AFAIK you can't express recursion with regular expressions.
You can however do that with .NET's System.Text.RegularExpressions using balanced matching. See more here: http://blogs.msdn.com/bclteam/archive/2005/03/15/396452.aspx
If you're using .NET you can probably implement what you need with a callback.
If not, you may have to roll your own little javascript parser.
Then again, if you can afford to hit the server you can use the full parser. :)
What do you need this for, anyway? If it is for anything other than a preview I highly recommend doing the processing server-side.
You could just repeatedly apply the regexp until it no longer matches. That would do odd things like "[b][b]foo[/b][/b]" => "<b>[b]foo</b>[/b]" => "<b><b>foo</b></b>", but as far as I can see the end result will still be a sensible string with matching (though not necessarily properly nested) tags.
Or if you want to do it 'right', just write a simple recursive descent parser. Though people might expect "[b]foo[u]bar[/b]baz[/u]" to work, which is tricky to recognise with a parser.
The reason the nested block doesn't get replaced is because the match, for [b], places the position after [/b]. Thus, everything that ((.){1,}?) matches is then ignored.
It is possible to write a recursive parser in server-side -- Perl uses qr// and Ruby probably has something similar.
Though, you don't necessarily need true recursive. You can use a relatively simple loop to handle the string equivalently:
var s = '[b]hello[/b] [u]world[/u] [b]foo [u]to the[/u] bar[/b]';
var exptags = /\[(b|u|i|s|center|code){1}]((.){1,}?)\[\/(\1){1}]/ig;
while (s.match(exptags)) {
s = s.replace(exptags, "<$1>$2</$1>");
}
document.writeln('<div>' + s + '</div>'); // after
In this case, it'll make 2 passes:
0: [b]hello[/b] [u]world[/u] [b]foo [u]to the[/u] bar[/b]
1: <b>hello</b> <u>world</u> <b>foo [u]to the[/u] bar</b>
2: <b>hello</b> <u>world</u> <b>foo <u>to the</u> bar</b>
Also, a few suggestions for cleaning up the RegEx:
var exptags = /\[(b|u|i|s|center|code)\](.+?)\[\/(\1)\]/ig;
{1} is assumed when no other count specifiers exist
{1,} can be shortened to +
Agree with Richard Szalay, but his regex didn't get quoted right:
var exptags = /\[(b|u|i|s|center|code)](.*)\[\/\1]/ig;
is cleaner. Note that I also change .+? to .*. There are two problems with .+?:
you won't match [u][/u], since there isn't at least one character between them (+)

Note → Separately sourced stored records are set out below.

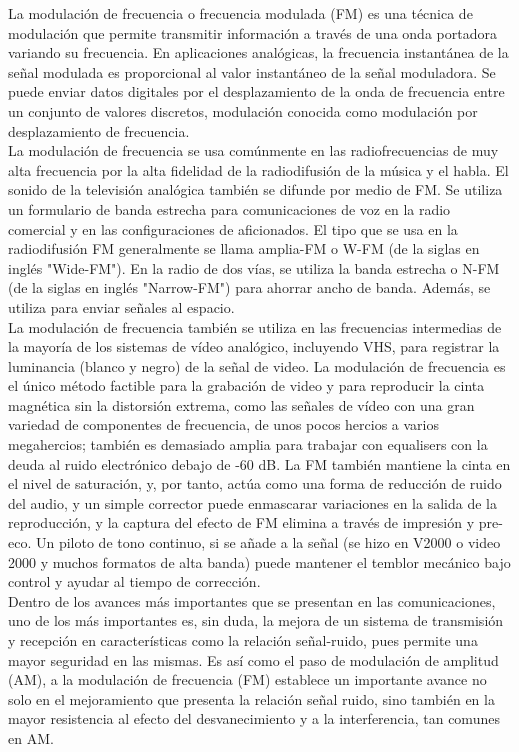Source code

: \documentclass[a4paper]{article}
\begin{document}
La modulación de frecuencia o frecuencia modulada (FM) es una técnica de modulación que permite transmitir información a través de una onda portadora variando su frecuencia.
En aplicaciones analógicas, la frecuencia instantánea de la señal modulada es proporcional al valor instantáneo de la señal moduladora.
Se puede enviar datos digitales por el desplazamiento de la onda de frecuencia entre un conjunto de valores discretos, modulación conocida como modulación por desplazamiento de frecuencia.
\\
La modulación de frecuencia se usa comúnmente en las radiofrecuencias de muy alta frecuencia por la alta fidelidad de la radiodifusión de la música y el habla. El sonido de la televisión analógica también se difunde por medio de FM. Se utiliza un formulario de banda estrecha para comunicaciones de voz en la radio comercial y en las configuraciones de aficionados. El tipo que se usa en la radiodifusión FM generalmente se llama amplia-FM o W-FM (de la siglas en inglés "Wide-FM"). En la radio de dos vías, se utiliza la banda estrecha o N-FM (de la siglas en inglés "Narrow-FM") para ahorrar ancho de banda. Además, se utiliza para enviar señales al espacio.
\\
La modulación de frecuencia también se utiliza en las frecuencias intermedias de la mayoría de los sistemas de vídeo analógico, incluyendo VHS, para registrar la luminancia (blanco y negro) de la señal de video. La modulación de frecuencia es el único método factible para la grabación de video y para reproducir la cinta magnética sin la distorsión extrema, como las señales de vídeo con una gran variedad de componentes de frecuencia, de unos pocos hercios a varios megahercios; también es demasiado amplia para trabajar con equalisers con la deuda al ruido electrónico debajo de -60 dB. La FM también mantiene la cinta en el nivel de saturación, y, por tanto, actúa como una forma de reducción de ruido del audio, y un simple corrector puede enmascarar variaciones en la salida de la reproducción, y la captura del efecto de FM elimina a través de impresión y pre-eco. Un piloto de tono continuo, si se añade a la señal (se hizo en V2000 o video 2000 y muchos formatos de alta banda) puede mantener el temblor mecánico bajo control y ayudar al tiempo de corrección.
\\
Dentro de los avances más importantes que se presentan en las comunicaciones, uno de los más importantes es, sin duda, la mejora de un sistema de transmisión y recepción en características como la relación señal-ruido, pues permite una mayor seguridad en las mismas. Es así como el paso de modulación de amplitud (AM), a la modulación de frecuencia (FM) establece un importante avance no solo en el mejoramiento que presenta la relación señal ruido, sino también en la mayor resistencia al efecto del desvanecimiento y a la interferencia, tan comunes en AM.
\end{document}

a non-greedy match won't deal as nicely with the same tag nested inside itself (?)
Yes, you will have to loop. Alternatively since your tags looks so much like HTML ones you could replace [b] for <b> and [/b] for </b> separately. (.){1,}? is the same as (.*?) - that is, any symbols, least possible sequence length.

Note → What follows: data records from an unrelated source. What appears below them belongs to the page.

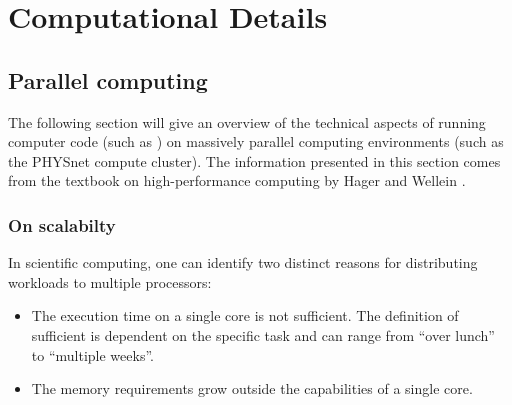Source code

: \documentclass[main.tex]{subfiles}
\begin{document}
\chapter{Computational Details\label{ch:computation}}

\section{Parallel computing\label{sec:parallel_computing}}

The following section will give an overview of the technical aspects of running computer code (such as \QE) on massively parallel computing environments (such as the PHYSnet compute cluster).
The information presented in this section comes from the textbook on high-performance computing by Hager and Wellein \cite{hager_introduction_2010}.

\subsection{On scalabilty}\label{sub:scalability_general}

In scientific computing, one can identify two distinct reasons for distributing workloads to multiple processors:
\begin{itemize}
    \item The execution time on a single core is not sufficient. The definition of sufficient is dependent on the specific task and can range from \enquote{over lunch} to \enquote{multiple weeks}.
    \item The memory requirements grow outside the capabilities of a single core.
\end{itemize}
\end{document}
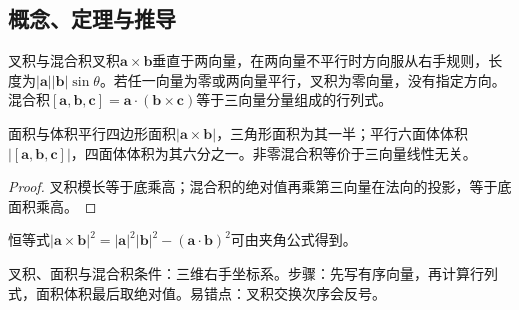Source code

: \subsection{概念、定理与推导}

\begin{definition}{叉积与混合积}叉积$\bm a\times\bm b$垂直于两向量，在两向量不平行时方向服从右手规则，长度为$|\bm a||\bm b|\sin\theta$。若任一向量为零或两向量平行，叉积为零向量，没有指定方向。混合积$[\bm a,\bm b,\bm c]=\bm a\cdot(\bm b\times\bm c)$等于三向量分量组成的行列式。\end{definition}
\begin{theorem}{面积与体积}平行四边形面积$|\bm a\times\bm b|$，三角形面积为其一半；平行六面体体积$|[\bm a,\bm b,\bm c]|$，四面体体积为其六分之一。非零混合积等价于三向量线性无关。\end{theorem}
\begin{proof}叉积模长等于底乘高；混合积的绝对值再乘第三向量在法向的投影，等于底面积乘高。\end{proof}
恒等式$|\bm a\times\bm b|^2=|\bm a|^2|\bm b|^2-(\bm a\cdot\bm b)^2$可由夹角公式得到。

\begin{method}{叉积、面积与混合积}条件：三维右手坐标系。步骤：先写有序向量，再计算行列式，面积体积最后取绝对值。易错点：叉积交换次序会反号。\end{method}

Updated: Thanks to MrP, (.){1,}? is (.)+?, my bad.
How about:
tagreg=/\[(.?)?(b|u|i|s|center|code)\]/gi;
"[b][i]helloworld[/i][/b]".replace(tagreg, "<$1$2>");
"[b]helloworld[/b]".replace(tagreg, "<$1$2>");
For me the above produces:
<b><i>helloworld</i></b>
<b>helloworld</b>
This appears to do what you want, and has the advantage of needing only a single pass.
Disclaimer: I don't code often in JS, so if I made any mistakes please feel free to point them out :-)
You are right about the inner pattern being troublesome.
((.){1,}?)
That is doing a captured match at least once and then the whole thing is captured. Every character inside your tag will be captured as a group.
You are also capturing your closing element name when you don't need it and are using {1} when that is implied. Below is a cleanup up version:
/\[(b|u|i|s|center|code)](.+?)\[\/\1]/ig
Not sure about the other problem.